The bass is rumbling, Idris Elba is f-bombing, and the audience is whooping. It’s the first night of the 2021 British Film Institute’s London Film Festival and we’re sat in the glorious Royal Festival Hall within the Southbank Centre (the first time ever the venue is partnering with the festival, and long may this relationship continue).

This is the world premiere of Jeymes Samuel’s visionary Western, The Harder They Fall, and to be back in a cinema—in this cinema, for this festival, for this film—feels like magic. 

Even the bustling red carpet was dry, which would not be noteworthy if we were talking about anywhere but London, any other time than October. No rain = a gift for this glittering night. It’s not just that it’s our first in-person event in so long (although it’s absolutely that—even BFI Chief Executive Ben Roberts tells us that just two days ago he was at home watching Squid Game in his pants). Tonight’s loud, bold film is the debut feature of a Londoner

Jeymes Samuel loves his city and his city dearly loves him back. The 2021 LFF is stacked with the very best picks of the fall festivals, and a few more tasty premieres besides, but The Harder they Fall is a perfect choice to open this year’s edition: a movie about a bunch of outlaws cinema has often forgotten: Nat Love, Rufus Buck, Stagecoach Mary, Cherokee Bill, James Beckwourth. African-American outlaws and cowboys that have been historically ignored, despite their fascinating, grisly crimes. “These. People. Existed.” Samuel tells us from the off. 

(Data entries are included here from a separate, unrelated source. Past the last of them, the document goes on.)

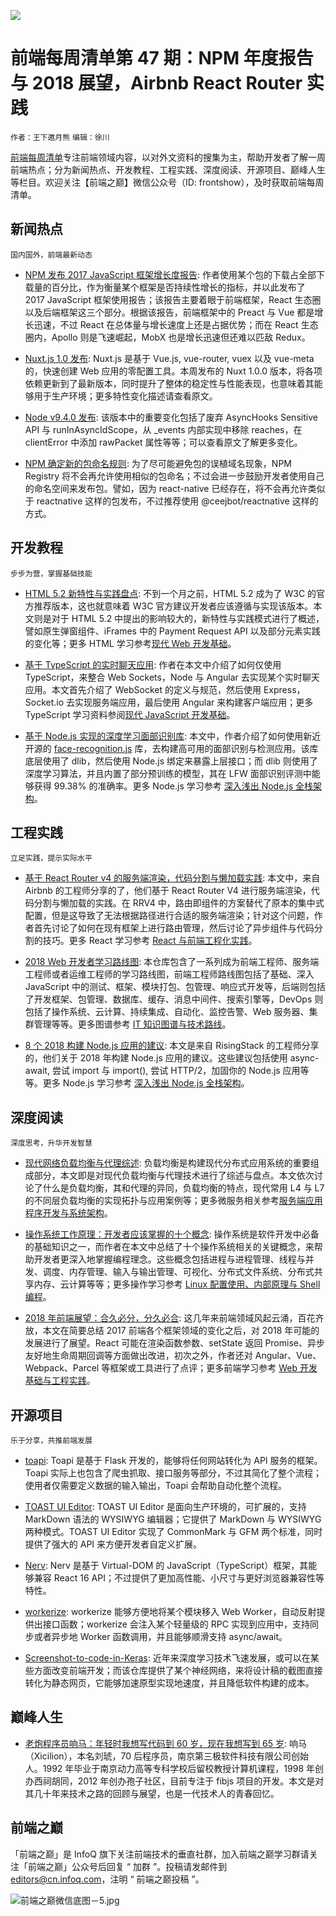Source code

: ![](http://upload-images.jianshu.io/upload_images/1647496-d2946f9aac541857.jpg?imageMogr2/auto-orient/strip%7CimageView2/2/w/1240)

# 前端每周清单第 47 期：NPM 年度报告与 2018 展望，Airbnb React Router 实践

`作者：王下邀月熊` `编辑：徐川`

[前端每周清单](http://www.infoq.com/cn/FE-Weekly)专注前端领域内容，以对外文资料的搜集为主，帮助开发者了解一周前端热点；分为新闻热点、开发教程、工程实践、深度阅读、开源项目、巅峰人生等栏目。欢迎关注【前端之巅】微信公众号（ID: frontshow），及时获取前端每周清单。

## 新闻热点

`国内国外，前端最新动态`

* [NPM 发布 2017 JavaScript 框架增长度报告](https://parg.co/UVE): 作者使用某个包的下载占全部下载量的百分比，作为衡量某个框架是否持续性增长的指标，并以此发布了 2017 JavaScript 框架使用报告；该报告主要着眼于前端框架，React 生态圈以及后端框架这三个部分。根据该报告，前端框架中的 Preact 与 Vue 都是增长迅速，不过 React 在总体量与增长速度上还是占据优势；而在 React 生态圈内，Apollo 则是飞速崛起，MobX 也是增长迅速但还难以匹敌 Redux。

* [Nuxt.js 1.0 发布](https://parg.co/UtZ): Nuxt.js 是基于 Vue.js, vue-router, vuex 以及 vue-meta 的，快速创建 Web 应用的零配置工具。本周发布的 Nuxt 1.0.0 版本，将各项依赖更新到了最新版本，同时提升了整体的稳定性与性能表现，也意味着其能够用于生产环境；更多特性变化描述请查看原文。

- [Node v9.4.0 发布](https://parg.co/UV5): 该版本中的重要变化包括了废弃 AsyncHooks Sensitive API 与 runInAsyncIdScope，从 \_events 内部实现中移除 reaches，在 clientError 中添加 rawPacket 属性等等；可以查看原文了解更多变化。

- [NPM 确定新的包命名规则](https://parg.co/UVh): 为了尽可能避免包的误植域名现象，NPM Registry 将不会再允许使用相似的包命名；不过会进一步鼓励开发者使用自己的命名空间来发布包。譬如，因为 react-native 已经存在，将不会再允许类似于 reactnative 这样的包发布，不过推荐使用 @ceejbot/reactnative 这样的方式。

## 开发教程

`步步为营，掌握基础技能`

* [HTML 5.2 新特性与实践盘点](https://bitsofco.de/whats-new-in-html-5-2/): 不到一个月之前，HTML 5.2 成为了 W3C 的官方推荐版本，这也就意味着 W3C 官方建议开发者应该遵循与实现该版本。本文则是对于 HTML 5.2 中提出的影响较大的，新特性与实践模式进行了概述，譬如原生弹窗组件、iFrames 中的 Payment Request API 以及部分元素实践的变化等；更多 HTML 学习参考[现代 Web 开发基础](https://parg.co/UHU)。

- [基于 TypeScript 的实时聊天应用](https://parg.co/UVr): 作者在本文中介绍了如何仅使用 TypeScript，来整合 Web Sockets，Node 与 Angular 去实现某个实时聊天应用。本文首先介绍了 WebSocket 的定义与规范，然后使用 Express，Socket.io 去实现服务端应用，最后使用 Angular 来构建客户端应用；更多 TypeScript 学习资料参阅[现代 JavaScript 开发基础](https://parg.co/bxN)。

* [基于 Node.js 实现的深度学习面部识别库](https://parg.co/UVP): 本文中，作者介绍了如何使用新近开源的 [face-recognition.js](https://github.com/justadudewhohacks/face-recognition.js) 库，去构建高可用的面部识别与检测应用。该库底层使用了 dlib，然后使用 Node.js 绑定来暴露上层接口；而 dlib 则使用了深度学习算法，并且内置了部分预训练的模型，其在 LFW 面部识别评测中能够获得 99.38% 的准确率。更多 Node.js 学习参考 [深入浅出 Node.js 全栈架构](https://parg.co/b2s)。

## 工程实践

`立足实践，提示实际水平`

* [基于 React Router v4 的服务端渲染，代码分割与懒加载实践](https://parg.co/UVJ): 本文中，来自 Airbnb 的工程师分享的了，他们基于 React Router V4 进行服务端渲染，代码分割与懒加载的实践。在 RRV4 中，路由即组件的方案替代了原本的集中式配置，但是这导致了无法根据路径进行合适的服务端渲染；针对这个问题，作者首先讨论了如何在现有框架上进行路由管理，然后讨论了异步组件与代码分割的技巧。更多 React 学习参考 [React 与前端工程化实践](https://parg.co/U0I)。

* [2018 Web 开发者学习路线图](https://parg.co/Uti): 本仓库包含了一系列成为前端工程师、服务端工程师或者运维工程师的学习路线图，前端工程师路线图包括了基础、深入 JavaScript 中的测试、框架、模块打包、包管理、响应式开发等，后端则包括了开发框架、包管理、数据库、缓存、消息中间件、搜索引擎等，DevOps 则包括了操作系统、云计算、持续集成、自动化、监控告警、Web 服务器、集群管理等等。更多图谱参考 [IT 知识图谱与技术路线](https://parg.co/UHY)。

* [8 个 2018 构建 Node.js 应用的建议](https://parg.co/UV8): 本文是来自 RisingStack 的工程师分享的，他们关于 2018 年构建 Node.js 应用的建议。这些建议包括使用 async-await, 尝试 import 与 import(), 尝试 HTTP/2，加固你的 Node.js 应用等等。更多 Node.js 学习参考 [深入浅出 Node.js 全栈架构](https://parg.co/b2s)。

## 深度阅读

`深度思考，升华开发智慧`

* [现代网络负载均衡与代理综述](http://t.cn/RQAfr5x): 负载均衡是构建现代分布式应用系统的重要组成部分，本文即是对现代负载均衡与代理技术进行了综述与盘点。本文依次讨论了什么是负载均衡，其和代理的异同，负载均衡的特点，现代常用 L4 与 L7 的不同层负载均衡的实现拓扑与应用案例等；更多微服务相关参考[服务端应用程序开发与系统架构](https://parg.co/bvT)。

* [操作系统工作原理：开发者应该掌握的十个概念](https://parg.co/UVV): 操作系统是软件开发中必备的基础知识之一，而作者在本文中总结了十个操作系统相关的关键概念，来帮助开发者更深入地掌握编程理念。这些概念包括进程与进程管理、线程与并发、调度、内存管理、输入与输出管理、可视化、分布式文件系统、分布式共享内存、云计算等等；更多操作学习参考 [Linux 配置使用、内部原理与 Shell 编程](https://parg.co/UMI)。

- [2018 年前端展望：合久必分，分久必合](https://parg.co/UVk): 这几年来前端领域风起云涌，百花齐放，本文在简要总结 2017 前端各个框架领域的变化之后，对 2018 年可能的发展进行了展望。React 可能在渲染函数参数、setState 返回 Promise、异步友好地生命周期回调等方面做出改进，初次之外，作者还对 Angular、Vue、Webpack、Parcel 等框架或工具进行了点评；更多前端学习参考 [Web 开发基础与工程实践](https://parg.co/bMe)。

## 开源项目

`乐于分享，共推前端发展`

* [toapi](https://github.com/gaojiuli/toapi): Toapi 是基于 Flask 开发的，能够将任何网站转化为 API 服务的框架。Toapi 实际上也包含了爬虫抓取、接口服务等部分，不过其简化了整个流程；使用者仅需要定义数据的输入输出，Toapi 会帮助自动化整个流程。

- [TOAST UI Editor](https://parg.co/UVY): TOAST UI Editor 是面向生产环境的，可扩展的，支持 MarkDown 语法的 WYSIWYG 编辑器；它提供了 MarkDown 与 WYSIWYG 两种模式。TOAST UI Editor 实现了 CommonMark 与 GFM 两个标准，同时提供了强大的 API 来方便开发者自定义扩展。

- [Nerv](https://github.com/NervJS/nerv): Nerv 是基于 Virtual-DOM 的 JavaScript（TypeScript）框架，其能够兼容 React 16 API；不过提供了更加高性能、小尺寸与更好浏览器兼容性等特性。

- [workerize](https://github.com/developit/workerize): workerize 能够方便地将某个模块移入 Web Worker，自动反射提供出接口函数；workerize 会注入某个轻量级的 RPC 实现到应用中，支持同步或者异步地 Worker 函数调用，并且能够顺滑支持 async/await。

- [Screenshot-to-code-in-Keras](https://github.com/emilwallner/Screenshot-to-code-in-Keras): 近年来深度学习技术飞速发展，或可以在某些方面改变前端开发；而该仓库提供了某个神经网络，来将设计稿的截图直接转化为静态网页，它能够加速原型实现地速度，并且降低软件构建的成本。

## 巅峰人生

* [老炮程序员响马：年轻时我想写代码到 60 岁，现在我想写到 65 岁](https://mp.weixin.qq.com/s/nzZGByazWK0IuRkPMia5Ew): 响马（Xicilion），本名刘琥，70 后程序员，南京第三极软件科技有限公司创始人。1992 年毕业于南京动力高等专科学校后留校教授计算机课程，1998 年创办西祠胡同，2012 年创办孢子社区，目前专注于 fibjs 项目的开发。本文是对其几十年来技术之路的回顾与展望，也是一代技术人的青春回忆。

## 前端之巅

「前端之巅」是 InfoQ 旗下关注前端技术的垂直社群，加入前端之巅学习群请关注「前端之巅」公众号后回复 “ 加群 ”。投稿请发邮件到 editors@cn.infoq.com，注明 “ 前端之巅投稿 ”。

![前端之巅微信底图－5.jpg](http://upload-images.jianshu.io/upload_images/1647496-01712a993d2b23de.jpg?imageMogr2/auto-orient/strip%7CimageView2/2/w/1240)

Joining Samuel on the red carpet: cinematographer Mihai Malaimare Jr, editor Tom Eagles, and co-producers James Lassiter and, oh, you know, Jay-Z, along with cast members who exude generous, luminous energy. In no particular order: Deon Cole, Jonathan Majors, Edi Gathegi, Regina King, RJ Cyler, the aforementioned Elba. Cyler wears an immaculate three-piece raspberry-pink suit, King shimmers in lime-green, but these stars could be wearing dungarees and still glow. 

If these guys make you wait in your seat for 90 minutes for the screening to actually begin, you do it and say thank you. It’s this adrenaline—Samuel’s swagger onto the stage with figurative gunshots aplenty, amping up our rapturous applause even further—that has been so missed. Cole’s excellent dance moves, Elba’s fake-coy entrance, Majors’ casual smize, Jay-Z’s polite entrance after Samuel tells us, “You might know him simply as ‘Uh-huh, uh-huh’.” We’re all in on the joke and everyone feels welcome. 

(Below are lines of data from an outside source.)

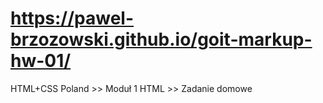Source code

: # https://pawel-brzozowski.github.io/goit-markup-hw-01/
HTML+CSS Poland >> Moduł 1 HTML >> Zadanie domowe
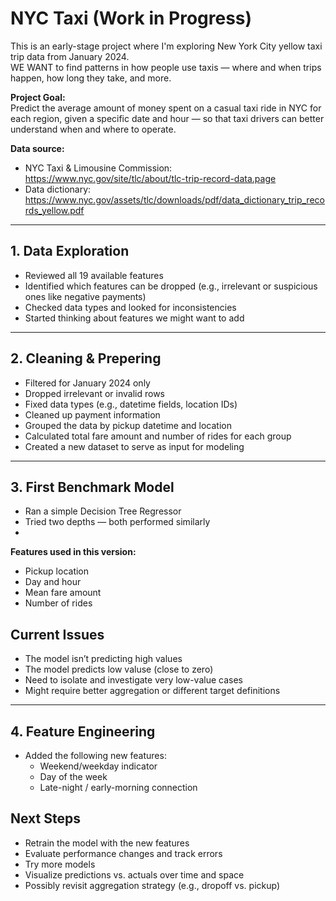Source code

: # NYC Taxi (Work in Progress)

This is an early-stage project where I'm exploring New York City yellow taxi trip data from January 2024.  
WE WANT to find patterns in how people use taxis — where and when trips happen, how long they take, and more.

**Project Goal:**  
Predict the average amount of money spent on a casual taxi ride in NYC for each region, given a specific date and hour — so that taxi drivers can better understand when and where to operate.

**Data source:**  
- NYC Taxi & Limousine Commission: https://www.nyc.gov/site/tlc/about/tlc-trip-record-data.page  
- Data dictionary: https://www.nyc.gov/assets/tlc/downloads/pdf/data_dictionary_trip_records_yellow.pdf

---

## 1. Data Exploration

- Reviewed all 19 available features  
- Identified which features can be dropped (e.g., irrelevant or suspicious ones like negative payments)  
- Checked data types and looked for inconsistencies  
- Started thinking about features we might want to add

---

## 2. Cleaning & Prepering

- Filtered for January 2024 only  
- Dropped irrelevant or invalid rows  
- Fixed data types (e.g., datetime fields, location IDs)  
- Cleaned up payment information
- Grouped the data by pickup datetime and location  
- Calculated total fare amount and number of rides for each group  
- Created a new dataset to serve as input for modeling

---

## 3. First Benchmark Model

- Ran a simple Decision Tree Regressor  
- Tried two depths — both performed similarly
- 
**Features used in this version:**
- Pickup location
- Day and hour
- Mean fare amount
- Number of rides

## Current Issues

- The model isn’t predicting high values  
- The model predicts low valuse (close to zero) 
- Need to isolate and investigate very low-value cases  
- Might require better aggregation or different target definitions  

---


## 4. Feature Engineering

- Added the following new features:
  - Weekend/weekday indicator
  - Day of the week
  - Late-night / early-morning connection


## Next Steps

- Retrain the model with the new features 
- Evaluate performance changes and track errors  
- Try more models 
- Visualize predictions vs. actuals over time and space  
- Possibly revisit aggregation strategy (e.g., dropoff vs. pickup)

The BFI has a rule against cursing in speeches and presentations, but try telling that to Elba, Samuel’s fellow Londoner and lifelong Hackney devotee, while he’s beaming and telling us how “f—king great” it feels to be here. 

The filmmaker and his team make sure everybody in the room—and around the country, too, as the Opening Gala is broadcast in cinemas across the UK as part of the festival’s growing commitment to expand its reach beyond the capital—knows we are here to kick things off with a bang—spiritually and literally. This ain’t your Granddaddy’s festival opener. 

As programmer Grace Barber-Plentie tells us, The Harder they Fall is nothing less than Black excellence. As Letterboxd reviewer Terrelle later writes, “The Harder They Fall is a game changer.”


The titles roll. 

The Royal Festival Hall boasts earsplitting speakers, perfectly suited to Samuel’s bass-heavy score, where you feel the sound in your bones as you see the dust tremble beneath horses' hooves on screen. The opening credits demand that we whoop, while every character is introduced with power, violence and wit. 

It’s hard to communicate the energy in the room in words on a page, but Lola does a pretty good job: “yes yes yes yes YESSSSS !!!!! unmissable and unparalleled. the CAST??!!! yes!!!! the soundtrack???!! heck YES!!!!” (I can confirm this is the exact correct number of exclamation marks for the mood of the night.) 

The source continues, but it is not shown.